=== Source material ===
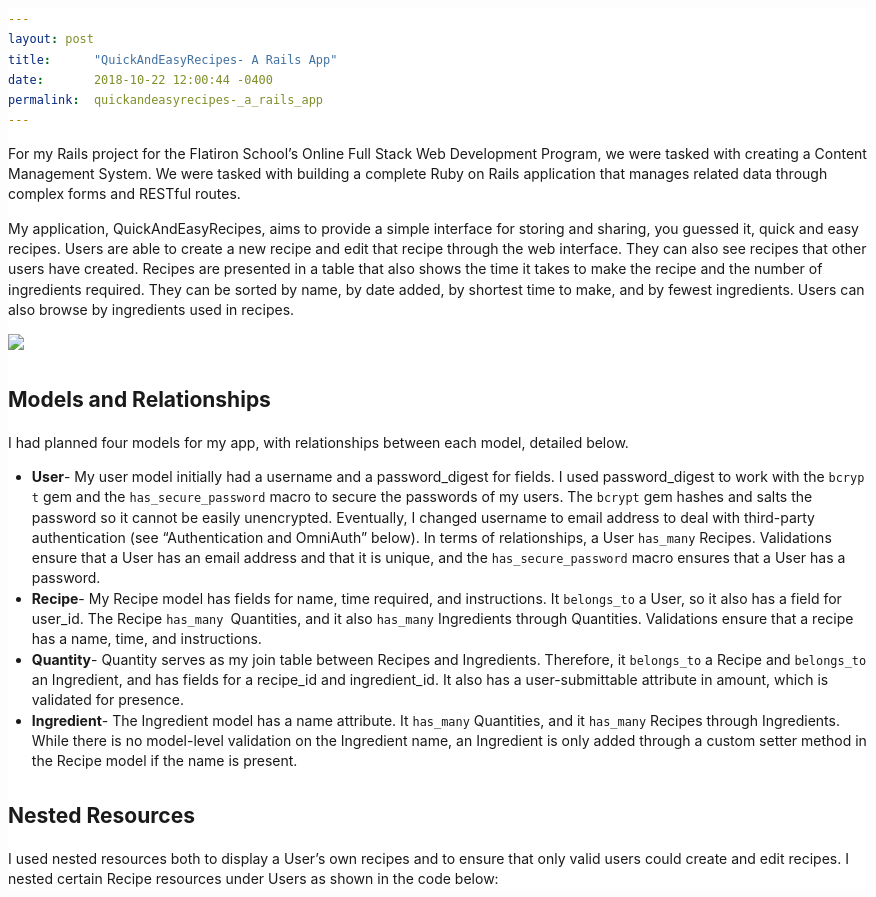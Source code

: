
 ```yaml
---
layout: post
title:      "QuickAndEasyRecipes- A Rails App"
date:       2018-10-22 12:00:44 -0400
permalink:  quickandeasyrecipes-_a_rails_app
---
```



For my Rails project for the Flatiron School’s Online Full Stack Web Development Program, we were tasked with creating a Content Management System. We were tasked with building a complete Ruby on Rails application that manages related data through complex forms and RESTful routes. 

My application, QuickAndEasyRecipes, aims to provide a simple interface for storing and sharing, you guessed it, quick and easy recipes. Users are able to create a new recipe and edit that recipe through the web interface. They can also see recipes that other users have created. Recipes are presented in a table that also shows the time it takes to make the recipe and the number of ingredients required. They can be sorted by name, by date added, by shortest time to make, and by fewest ingredients. Users can also browse by ingredients used in recipes. 

![](https://i.imgur.com/GODWh9W.png?1)


## Models and Relationships

I had planned four models for my app, with relationships between each model, detailed below.

* **User**- My user model initially had a username and a password_digest for fields. I used password_digest to work with the `bcrypt` gem and the `has_secure_password` macro to secure the passwords of my users.  The `bcrypt` gem hashes and salts the password so it cannot be easily unencrypted. Eventually, I changed username to email address to deal with third-party authentication (see “Authentication and OmniAuth” below). In terms of relationships, a User `has_many` Recipes. Validations ensure that a User has an email address and that it is unique, and the `has_secure_password` macro ensures that a User has a password.
* **Recipe**- My Recipe model has fields for name, time required, and instructions. It `belongs_to` a User, so it also has a field for user_id. The Recipe `has_many `Quantities, and it also `has_many` Ingredients through Quantities. Validations ensure that a recipe has a name, time, and instructions.
* **Quantity**- Quantity serves as my join table between Recipes and Ingredients. Therefore, it `belongs_to` a Recipe and `belongs_to` an Ingredient, and has fields for a recipe_id and ingredient_id. It also has a user-submittable attribute in amount, which is validated for presence.
* **Ingredient**- The Ingredient model has a name attribute. It `has_many` Quantities, and it `has_many` Recipes through Ingredients. While there is no model-level validation on the Ingredient name, an Ingredient is only added through a custom setter method in the Recipe model if the name is present. 

## Nested Resources

I used nested resources both to display a User’s own recipes and to ensure that only valid users could create and edit recipes. I nested certain Recipe resources under Users as shown in the code below:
===
First drop every picture, then print the data above exactly as it stands.

◆ **Result for this task**:
Source code

:
 ```yaml
---
layout: post
title:      "QuickAndEasyRecipes- A Rails App"
date:       2018-10-22 12:00:44 -0400
permalink:  quickandeasyrecipes-_a_rails_app
---
```



For my Rails project for the Flatiron School’s Online Full Stack Web Development Program, we were tasked with creating a Content Management System. We were tasked with building a complete Ruby on Rails application that manages related data through complex forms and RESTful routes. 

My application, QuickAndEasyRecipes, aims to provide a simple interface for storing and sharing, you guessed it, quick and easy recipes. Users are able to create a new recipe and edit that recipe through the web interface. They can also see recipes that other users have created. Recipes are presented in a table that also shows the time it takes to make the recipe and the number of ingredients required. They can be sorted by name, by date added, by shortest time to make, and by fewest ingredients. Users can also browse by ingredients used in recipes. 

![](https://i.imgur.com/GODWh9W.png?1)


## Models and Relationships

I had planned four models for my app, with relationships between each model, detailed below.

* **User**- My user model initially had a username and a password_digest for fields. I used password_digest to work with the `bcrypt` gem and the `has_secure_password` macro to secure the passwords of my users.  The `bcrypt` gem hashes and salts the password so it cannot be easily unencrypted. Eventually, I changed username to email address to deal with third-party authentication (see “Authentication and OmniAuth” below). In terms of relationships, a User `has_many` Recipes. Validations ensure that a User has an email address and that it is unique, and the `has_secure_password` macro ensures that a User has a password.
* **Recipe**- My Recipe model has fields for name, time required, and instructions. It `belongs_to` a User, so it also has a field for user_id. The Recipe `has_many `Quantities, and it also `has_many` Ingredients through Quantities. Validations ensure that a recipe has a name, time, and instructions.
* **Quantity**- Quantity serves as my join table between Recipes and Ingredients. Therefore, it `belongs_to` a Recipe and `belongs_to` an Ingredient, and has fields for a recipe_id and ingredient_id. It also has a user-submittable attribute in amount, which is validated for presence.
* **Ingredient**- The Ingredient model has a name attribute. It `has_many` Quantities, and it `has_many` Recipes through Ingredients. While there is no model-level validation on the Ingredient name, an Ingredient is only added through a custom setter method in the Recipe model if the name is present. 

## Nested Resources

I used nested resources both to display a User’s own recipes and to ensure that only valid users could create and edit recipes. I nested certain Recipe resources under Users as shown in the code below:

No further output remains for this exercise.